Saudi historian - they dont care if they are raped

Click HERE for 2 minute video with captions

Dear Gatnet Friends

Before we get to the content of what the eminent Saudi Historian has to say on this relevant topic of women who want to be raped, let me take you quickly to our Gatnet 2.0 site and show you how you can put to work one of the special tools we have developed to support the collaborative work at Gatnet.
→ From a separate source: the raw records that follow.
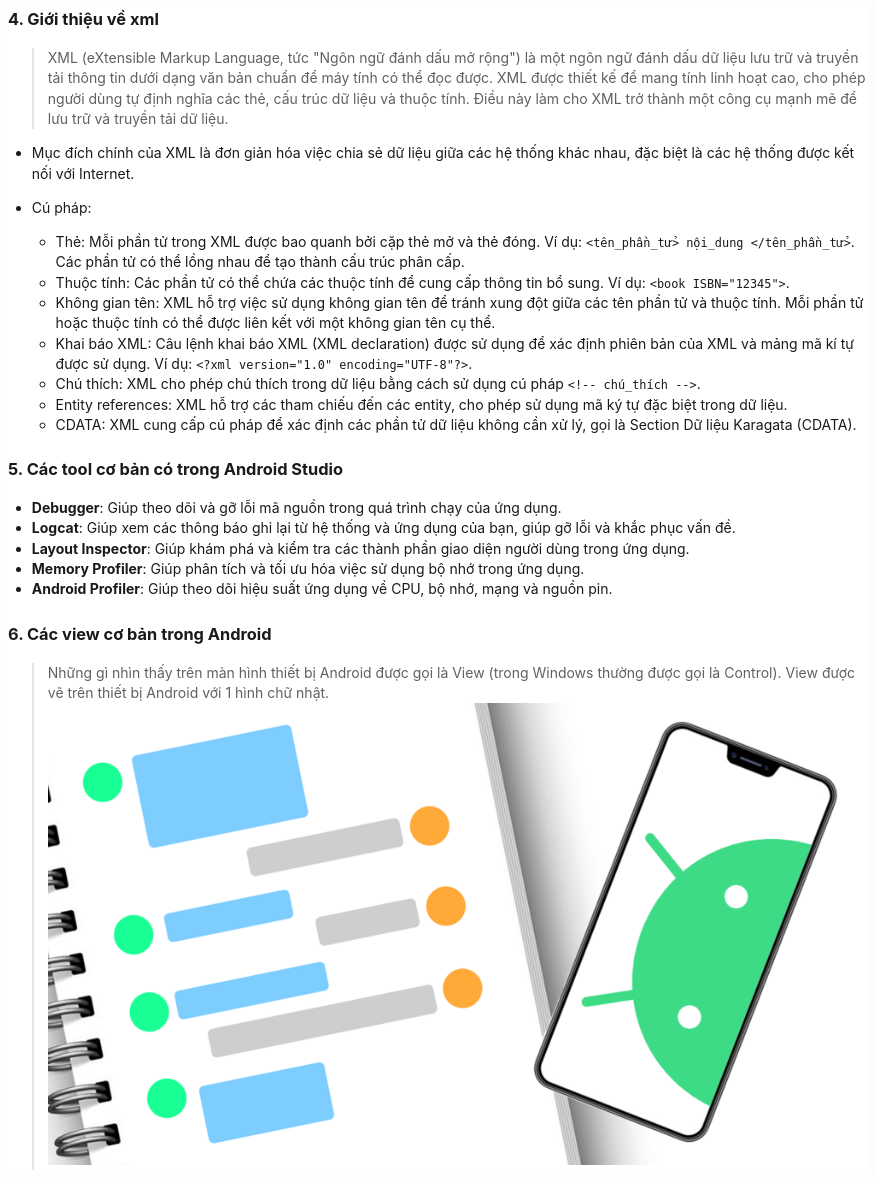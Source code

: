 ### 4. Giới thiệu về xml

> XML (eXtensible Markup Language, tức "Ngôn ngữ đánh dấu mở rộng") là một ngôn ngữ đánh dấu dữ liệu lưu trữ và truyền tải thông tin dưới dạng văn bản chuẩn để máy tính có thể đọc được. XML được thiết kế để mang tính linh hoạt cao, cho phép người dùng tự định nghĩa các thẻ, cấu trúc dữ liệu và thuộc tính. Điều này làm cho XML trở thành một công cụ mạnh mẽ để lưu trữ và truyền tải dữ liệu.

- Mục đích chính của XML là đơn giản hóa việc chia sẻ dữ liệu giữa các hệ thống khác nhau, đặc biệt là các hệ thống được kết nối với Internet.

- Cú pháp:
  - Thẻ: Mỗi phần tử trong XML được bao quanh bởi cặp thẻ mở và thẻ đóng. Ví dụ: `<tên_phần_tử> nội_dung </tên_phần_tử>`. Các phần tử có thể lồng nhau để tạo thành cấu trúc phân cấp.
  - Thuộc tính: Các phần tử có thể chứa các thuộc tính để cung cấp thông tin bổ sung. Ví dụ: `<book ISBN="12345">`.
  - Không gian tên: XML hỗ trợ việc sử dụng không gian tên để tránh xung đột giữa các tên phần tử và thuộc tính. Mỗi phần tử hoặc thuộc tính có thể được liên kết với một không gian tên cụ thể.
  - Khai báo XML: Câu lệnh khai báo XML (XML declaration) được sử dụng để xác định phiên bản của XML và mảng mã kí tự được sử dụng. Ví dụ: `<?xml version="1.0" encoding="UTF-8"?>`.
  - Chú thích: XML cho phép chú thích trong dữ liệu bằng cách sử dụng cú pháp `<!-- chú_thích -->`.
  - Entity references: XML hỗ trợ các tham chiếu đến các entity, cho phép sử dụng mã ký tự đặc biệt trong dữ liệu.
  - CDATA: XML cung cấp cú pháp để xác định các phần tử dữ liệu không cần xử lý, gọi là Section Dữ liệu Karagata (CDATA).

### 5. Các tool cơ bản có trong Android Studio

- **Debugger**: Giúp theo dõi và gỡ lỗi mã nguồn trong quá trình chạy của ứng dụng.
- **Logcat**: Giúp xem các thông báo ghi lại từ hệ thống và ứng dụng của bạn, giúp gỡ lỗi và khắc phục vấn đề.
- **Layout Inspector**: Giúp khám phá và kiểm tra các thành phần giao diện người dùng trong ứng dụng.
- **Memory Profiler**: Giúp phân tích và tối ưu hóa việc sử dụng bộ nhớ trong ứng dụng.
- **Android Profiler**: Giúp theo dõi hiệu suất ứng dụng về CPU, bộ nhớ, mạng và nguồn pin.

### 6. Các view cơ bản trong Android

> Những gì nhìn thấy trên màn hình thiết bị Android được gọi là View (trong Windows thường được gọi là Control). View được vẽ trên thiết bị Android với 1 hình chữ nhật.
    ![Picture 5](p5.png)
Happily, these rather simple tools are also more generally to anyone anywhere who happens to share our interest in the complex topic of women, transport and equity in our oh so different societies.

The particular tool I would like to draw to your attention today is our so-call KNOOGLE (yes, an ugly word) combined search engine, to which you can go directly here – – https://gatnet.wordpress.com/links-sources-2/searching-all-links/.

Now, to show you a sample of how this works, this morning I wanted to know more about the site of the local elections in Saudi Arabia where for the first time 130,000 women registered to vote and when the ballots were counted more than a dozen  of these heroes have been elected to local office — for the first time.

So I scrolled down on the right menu here where it indicates  KNOOLGE, and popped in the single key word “Saudi” which called up a very large number of entries, with coverage of the latest developments in the voting situation right up top.  With the eminent Saudi historian’s remarks toward the end of the first page of entries.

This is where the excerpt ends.